Re: [PATCH 1/2] io_uring: clear TIF_NOTIFY_SIGNAL when running task work
From: Nadav Amit
Date: Tue Aug 10 2021 - 22:33:40 EST
> On Aug 10, 2021, at 2:32 PM, Pavel Begunkov <asml.silence@xxxxxxxxx> wrote:
>
> On 8/10/21 9:28 AM, Nadav Amit wrote:
>>
>> Unfortunately, there seems to be yet another issue (unless my code
>> somehow caused it). It seems that when SQPOLL is used, there are cases
>> in which we get stuck in io_uring_cancel_sqpoll() when tctx_inflight()
>> never goes down to zero.
>>
>> Debugging... (while also trying to make some progress with my code)
>
> It's most likely because a request has been lost (mis-refcounted).
> Let us know if you need any help. Would be great to solve it for 5.14.
> quick tips:
>
> 1) if not already, try out Jens' 5.14 branch
> git://git.kernel.dk/linux-block io_uring-5.14
>
> 2) try to characterise the io_uring use pattern. Poll requests?
> Read/write requests? Send/recv? Filesystem vs bdev vs sockets?
>
> If easily reproducible, you can match io_alloc_req() with it
> getting into io_dismantle_req();
So actually the problem is more of a missing IO-uring functionality that I need. When an I/O is queued for async completion (i.e., after returning -EIOCBQUEUED), there should be a way for io-uring to cancel these I/Os if needed. Otherwise they might potentially never complete, as happens in my use-case.

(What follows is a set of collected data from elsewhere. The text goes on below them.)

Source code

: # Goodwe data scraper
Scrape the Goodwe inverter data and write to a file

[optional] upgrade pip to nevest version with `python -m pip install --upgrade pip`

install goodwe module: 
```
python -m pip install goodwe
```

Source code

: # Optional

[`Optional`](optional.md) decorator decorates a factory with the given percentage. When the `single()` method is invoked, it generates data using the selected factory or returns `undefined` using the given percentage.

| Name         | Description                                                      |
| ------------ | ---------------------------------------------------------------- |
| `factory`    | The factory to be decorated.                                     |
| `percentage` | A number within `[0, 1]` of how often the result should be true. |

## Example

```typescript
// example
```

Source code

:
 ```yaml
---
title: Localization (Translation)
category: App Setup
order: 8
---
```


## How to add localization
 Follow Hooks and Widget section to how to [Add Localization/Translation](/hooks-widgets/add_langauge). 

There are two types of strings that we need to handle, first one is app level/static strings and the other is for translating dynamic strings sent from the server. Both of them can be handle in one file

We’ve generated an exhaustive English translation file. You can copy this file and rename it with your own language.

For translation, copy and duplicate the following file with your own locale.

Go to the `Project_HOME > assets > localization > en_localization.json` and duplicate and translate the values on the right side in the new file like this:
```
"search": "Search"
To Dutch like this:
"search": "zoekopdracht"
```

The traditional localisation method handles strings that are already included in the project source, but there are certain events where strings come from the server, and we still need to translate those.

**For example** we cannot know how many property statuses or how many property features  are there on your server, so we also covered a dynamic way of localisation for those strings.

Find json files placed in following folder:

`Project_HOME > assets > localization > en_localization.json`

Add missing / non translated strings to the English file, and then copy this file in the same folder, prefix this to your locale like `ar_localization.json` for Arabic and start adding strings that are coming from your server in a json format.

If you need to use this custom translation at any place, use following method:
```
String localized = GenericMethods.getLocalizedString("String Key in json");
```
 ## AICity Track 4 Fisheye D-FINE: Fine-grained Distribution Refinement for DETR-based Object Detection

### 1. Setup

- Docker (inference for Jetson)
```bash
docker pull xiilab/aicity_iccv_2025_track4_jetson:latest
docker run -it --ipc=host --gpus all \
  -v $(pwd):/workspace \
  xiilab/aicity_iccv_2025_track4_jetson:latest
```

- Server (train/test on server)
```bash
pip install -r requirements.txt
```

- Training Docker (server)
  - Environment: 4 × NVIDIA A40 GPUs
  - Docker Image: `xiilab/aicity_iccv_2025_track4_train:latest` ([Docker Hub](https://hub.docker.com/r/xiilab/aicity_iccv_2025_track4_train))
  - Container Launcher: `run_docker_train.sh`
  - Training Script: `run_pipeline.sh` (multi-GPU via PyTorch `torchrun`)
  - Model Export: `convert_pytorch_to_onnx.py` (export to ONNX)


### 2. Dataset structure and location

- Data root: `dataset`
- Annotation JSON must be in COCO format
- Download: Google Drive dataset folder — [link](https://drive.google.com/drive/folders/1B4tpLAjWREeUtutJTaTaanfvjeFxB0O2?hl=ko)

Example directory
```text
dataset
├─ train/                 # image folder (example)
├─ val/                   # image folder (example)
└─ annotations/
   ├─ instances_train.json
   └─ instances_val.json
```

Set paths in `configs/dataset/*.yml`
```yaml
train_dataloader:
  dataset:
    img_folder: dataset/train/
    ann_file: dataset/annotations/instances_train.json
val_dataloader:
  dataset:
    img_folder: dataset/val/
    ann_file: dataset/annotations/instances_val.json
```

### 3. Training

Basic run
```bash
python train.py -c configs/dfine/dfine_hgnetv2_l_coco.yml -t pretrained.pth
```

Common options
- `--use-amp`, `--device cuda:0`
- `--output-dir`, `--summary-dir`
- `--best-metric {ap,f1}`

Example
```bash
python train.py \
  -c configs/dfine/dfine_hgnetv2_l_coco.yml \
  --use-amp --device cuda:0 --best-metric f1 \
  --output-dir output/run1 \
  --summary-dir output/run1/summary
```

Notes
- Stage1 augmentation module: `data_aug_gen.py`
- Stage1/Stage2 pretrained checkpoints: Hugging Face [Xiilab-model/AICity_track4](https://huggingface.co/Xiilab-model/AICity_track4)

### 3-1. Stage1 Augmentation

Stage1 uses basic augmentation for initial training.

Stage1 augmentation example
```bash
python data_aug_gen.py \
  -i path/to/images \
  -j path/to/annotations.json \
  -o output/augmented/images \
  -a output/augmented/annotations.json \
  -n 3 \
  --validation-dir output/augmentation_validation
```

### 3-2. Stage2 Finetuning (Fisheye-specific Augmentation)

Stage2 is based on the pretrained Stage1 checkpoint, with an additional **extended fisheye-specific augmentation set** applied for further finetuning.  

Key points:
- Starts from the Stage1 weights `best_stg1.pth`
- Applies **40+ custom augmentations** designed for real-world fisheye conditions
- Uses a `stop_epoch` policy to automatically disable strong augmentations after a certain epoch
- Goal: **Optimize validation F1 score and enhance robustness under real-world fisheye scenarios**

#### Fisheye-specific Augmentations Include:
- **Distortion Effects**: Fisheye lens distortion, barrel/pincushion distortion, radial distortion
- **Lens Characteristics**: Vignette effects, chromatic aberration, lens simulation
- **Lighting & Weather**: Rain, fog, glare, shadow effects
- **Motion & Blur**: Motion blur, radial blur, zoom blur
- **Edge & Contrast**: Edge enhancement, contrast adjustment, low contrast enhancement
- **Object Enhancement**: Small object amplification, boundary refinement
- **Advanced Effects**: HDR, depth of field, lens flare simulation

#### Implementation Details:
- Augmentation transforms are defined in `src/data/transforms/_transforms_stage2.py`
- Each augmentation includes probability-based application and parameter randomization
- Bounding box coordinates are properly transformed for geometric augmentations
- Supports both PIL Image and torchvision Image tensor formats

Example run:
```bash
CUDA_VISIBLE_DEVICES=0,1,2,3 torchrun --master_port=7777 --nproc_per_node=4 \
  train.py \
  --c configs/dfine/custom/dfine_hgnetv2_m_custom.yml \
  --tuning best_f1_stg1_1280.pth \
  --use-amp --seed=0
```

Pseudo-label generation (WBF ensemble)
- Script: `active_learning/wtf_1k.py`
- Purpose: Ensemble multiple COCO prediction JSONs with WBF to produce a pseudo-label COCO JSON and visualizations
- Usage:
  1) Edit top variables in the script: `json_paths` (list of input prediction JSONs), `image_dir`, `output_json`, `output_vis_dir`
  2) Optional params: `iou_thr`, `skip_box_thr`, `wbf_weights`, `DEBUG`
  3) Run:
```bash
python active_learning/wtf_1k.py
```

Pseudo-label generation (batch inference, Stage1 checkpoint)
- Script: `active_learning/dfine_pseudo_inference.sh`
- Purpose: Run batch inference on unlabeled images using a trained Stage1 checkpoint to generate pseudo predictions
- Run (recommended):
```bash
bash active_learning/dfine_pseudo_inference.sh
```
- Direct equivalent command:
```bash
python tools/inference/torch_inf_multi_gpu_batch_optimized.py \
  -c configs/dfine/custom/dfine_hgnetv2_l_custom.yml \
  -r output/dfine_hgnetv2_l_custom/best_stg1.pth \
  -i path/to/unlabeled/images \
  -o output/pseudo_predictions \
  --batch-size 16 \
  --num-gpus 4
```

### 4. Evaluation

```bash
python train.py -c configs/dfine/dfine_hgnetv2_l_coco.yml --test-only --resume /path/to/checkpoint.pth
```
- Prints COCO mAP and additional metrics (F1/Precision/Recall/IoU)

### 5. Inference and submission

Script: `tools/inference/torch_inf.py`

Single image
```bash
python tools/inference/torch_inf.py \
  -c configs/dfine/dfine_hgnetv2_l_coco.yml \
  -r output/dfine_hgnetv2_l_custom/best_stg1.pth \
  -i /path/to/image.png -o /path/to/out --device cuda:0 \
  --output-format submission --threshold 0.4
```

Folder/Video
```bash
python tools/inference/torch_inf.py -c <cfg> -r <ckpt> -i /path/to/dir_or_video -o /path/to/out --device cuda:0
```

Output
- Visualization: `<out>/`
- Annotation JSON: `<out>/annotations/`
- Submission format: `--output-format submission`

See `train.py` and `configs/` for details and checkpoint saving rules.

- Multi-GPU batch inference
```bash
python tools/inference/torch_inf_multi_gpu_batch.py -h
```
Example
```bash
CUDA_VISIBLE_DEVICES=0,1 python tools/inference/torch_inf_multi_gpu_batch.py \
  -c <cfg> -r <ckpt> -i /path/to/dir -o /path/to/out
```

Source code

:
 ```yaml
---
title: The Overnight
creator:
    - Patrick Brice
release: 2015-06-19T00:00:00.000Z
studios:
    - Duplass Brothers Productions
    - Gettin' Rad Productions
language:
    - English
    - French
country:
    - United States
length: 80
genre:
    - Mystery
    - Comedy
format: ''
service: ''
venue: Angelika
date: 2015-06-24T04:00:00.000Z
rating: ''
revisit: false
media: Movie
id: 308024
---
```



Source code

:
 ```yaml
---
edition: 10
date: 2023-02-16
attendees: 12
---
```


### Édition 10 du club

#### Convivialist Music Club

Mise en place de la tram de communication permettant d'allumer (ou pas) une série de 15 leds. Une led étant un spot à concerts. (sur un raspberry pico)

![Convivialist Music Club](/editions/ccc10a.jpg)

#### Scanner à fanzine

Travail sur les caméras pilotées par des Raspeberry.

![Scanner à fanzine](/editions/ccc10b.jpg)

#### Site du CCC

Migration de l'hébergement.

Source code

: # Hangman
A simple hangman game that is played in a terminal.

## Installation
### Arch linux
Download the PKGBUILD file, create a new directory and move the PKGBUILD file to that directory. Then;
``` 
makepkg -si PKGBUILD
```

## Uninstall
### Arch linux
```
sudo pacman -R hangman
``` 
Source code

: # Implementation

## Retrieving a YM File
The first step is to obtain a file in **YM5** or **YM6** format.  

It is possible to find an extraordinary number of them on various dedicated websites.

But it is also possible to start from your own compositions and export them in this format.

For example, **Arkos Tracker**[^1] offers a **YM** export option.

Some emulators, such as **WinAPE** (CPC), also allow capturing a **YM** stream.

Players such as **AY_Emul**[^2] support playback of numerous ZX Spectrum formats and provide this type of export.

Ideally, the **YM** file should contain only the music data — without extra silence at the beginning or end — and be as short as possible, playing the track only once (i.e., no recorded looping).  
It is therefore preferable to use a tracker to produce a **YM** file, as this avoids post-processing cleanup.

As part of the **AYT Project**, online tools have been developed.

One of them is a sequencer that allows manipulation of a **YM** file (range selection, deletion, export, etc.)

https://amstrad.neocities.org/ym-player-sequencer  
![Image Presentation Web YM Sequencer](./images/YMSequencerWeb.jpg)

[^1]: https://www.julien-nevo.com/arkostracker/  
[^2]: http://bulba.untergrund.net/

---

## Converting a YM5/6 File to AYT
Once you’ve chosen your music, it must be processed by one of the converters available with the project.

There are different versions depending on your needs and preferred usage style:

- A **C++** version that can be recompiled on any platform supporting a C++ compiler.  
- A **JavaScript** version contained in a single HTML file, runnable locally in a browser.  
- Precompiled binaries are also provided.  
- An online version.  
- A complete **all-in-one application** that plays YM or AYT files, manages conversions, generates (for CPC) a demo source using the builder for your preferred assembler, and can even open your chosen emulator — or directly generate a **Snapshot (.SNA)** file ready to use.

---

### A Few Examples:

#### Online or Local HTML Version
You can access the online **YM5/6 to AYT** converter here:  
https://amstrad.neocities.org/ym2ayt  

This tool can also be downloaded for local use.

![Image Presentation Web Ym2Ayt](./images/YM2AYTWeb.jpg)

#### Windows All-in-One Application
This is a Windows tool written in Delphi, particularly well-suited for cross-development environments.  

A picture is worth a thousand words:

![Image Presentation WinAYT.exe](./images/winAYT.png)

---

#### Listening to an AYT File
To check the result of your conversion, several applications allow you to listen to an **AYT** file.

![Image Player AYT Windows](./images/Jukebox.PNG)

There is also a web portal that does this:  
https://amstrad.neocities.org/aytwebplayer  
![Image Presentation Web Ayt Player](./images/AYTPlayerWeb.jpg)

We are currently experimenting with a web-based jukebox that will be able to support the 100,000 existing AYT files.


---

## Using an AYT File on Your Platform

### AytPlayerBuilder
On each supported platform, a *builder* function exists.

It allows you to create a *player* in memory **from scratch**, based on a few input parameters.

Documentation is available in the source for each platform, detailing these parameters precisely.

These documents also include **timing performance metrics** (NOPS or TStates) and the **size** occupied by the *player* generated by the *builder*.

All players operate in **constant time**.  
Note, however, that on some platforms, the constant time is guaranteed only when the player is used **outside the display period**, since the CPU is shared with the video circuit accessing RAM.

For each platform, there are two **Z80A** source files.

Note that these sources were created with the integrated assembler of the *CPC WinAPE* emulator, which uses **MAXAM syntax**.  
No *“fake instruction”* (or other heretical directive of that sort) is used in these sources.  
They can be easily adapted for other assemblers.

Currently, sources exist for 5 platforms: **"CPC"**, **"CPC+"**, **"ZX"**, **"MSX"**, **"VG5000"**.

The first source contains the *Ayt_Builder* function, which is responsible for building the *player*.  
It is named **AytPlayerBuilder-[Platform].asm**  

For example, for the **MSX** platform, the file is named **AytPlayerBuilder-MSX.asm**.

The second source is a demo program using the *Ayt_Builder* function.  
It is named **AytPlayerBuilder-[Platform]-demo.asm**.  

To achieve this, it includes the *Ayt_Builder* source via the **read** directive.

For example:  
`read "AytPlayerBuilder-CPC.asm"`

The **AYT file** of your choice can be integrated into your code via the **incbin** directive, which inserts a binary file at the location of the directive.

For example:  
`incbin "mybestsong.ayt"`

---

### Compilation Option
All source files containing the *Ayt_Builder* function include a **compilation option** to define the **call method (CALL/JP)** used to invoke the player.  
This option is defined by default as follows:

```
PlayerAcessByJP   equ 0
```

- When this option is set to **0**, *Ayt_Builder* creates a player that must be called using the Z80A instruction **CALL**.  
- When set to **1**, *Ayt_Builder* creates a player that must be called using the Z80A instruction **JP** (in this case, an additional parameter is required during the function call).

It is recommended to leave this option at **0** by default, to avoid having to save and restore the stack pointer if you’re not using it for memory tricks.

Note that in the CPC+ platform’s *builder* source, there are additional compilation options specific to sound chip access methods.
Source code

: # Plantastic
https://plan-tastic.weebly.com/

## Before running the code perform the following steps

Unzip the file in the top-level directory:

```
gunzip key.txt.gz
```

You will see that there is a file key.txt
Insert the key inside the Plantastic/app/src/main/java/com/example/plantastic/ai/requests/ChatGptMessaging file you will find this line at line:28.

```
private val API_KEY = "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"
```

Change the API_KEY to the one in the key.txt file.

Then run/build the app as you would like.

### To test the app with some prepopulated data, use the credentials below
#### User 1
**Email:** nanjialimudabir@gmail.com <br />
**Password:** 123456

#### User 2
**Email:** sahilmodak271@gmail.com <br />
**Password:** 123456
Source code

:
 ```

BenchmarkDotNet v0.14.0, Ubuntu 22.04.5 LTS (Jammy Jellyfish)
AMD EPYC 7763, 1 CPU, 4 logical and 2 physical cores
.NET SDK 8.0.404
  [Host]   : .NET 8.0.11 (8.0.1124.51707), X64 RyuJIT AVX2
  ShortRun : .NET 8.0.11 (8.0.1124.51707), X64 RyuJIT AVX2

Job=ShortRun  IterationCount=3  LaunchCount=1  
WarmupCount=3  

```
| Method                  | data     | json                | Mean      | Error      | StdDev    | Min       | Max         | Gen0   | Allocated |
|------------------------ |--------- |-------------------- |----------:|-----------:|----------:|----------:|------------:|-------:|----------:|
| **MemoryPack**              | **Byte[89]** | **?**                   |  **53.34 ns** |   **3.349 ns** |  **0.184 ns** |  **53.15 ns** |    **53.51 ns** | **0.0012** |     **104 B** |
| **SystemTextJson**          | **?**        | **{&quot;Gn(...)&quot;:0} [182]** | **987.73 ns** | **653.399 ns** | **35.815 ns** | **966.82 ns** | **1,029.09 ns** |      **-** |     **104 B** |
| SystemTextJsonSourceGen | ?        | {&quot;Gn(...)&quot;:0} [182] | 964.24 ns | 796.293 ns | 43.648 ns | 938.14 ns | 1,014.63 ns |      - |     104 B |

AIO has ki_cancel() for this matter. So I presume the proper solution would be to move ki_cancel() from aio_kiocb to kiocb so it can be used by both io-uring and aio. And then - to use this infrastructure.
But it is messy. There is already a bug in the (few) uses of kiocb_set_cancel_fn() that blindly assume AIO is used and not IO-uring. Then, I am not sure about some things in the AIO code. Oh boy. I’ll work on an RFC.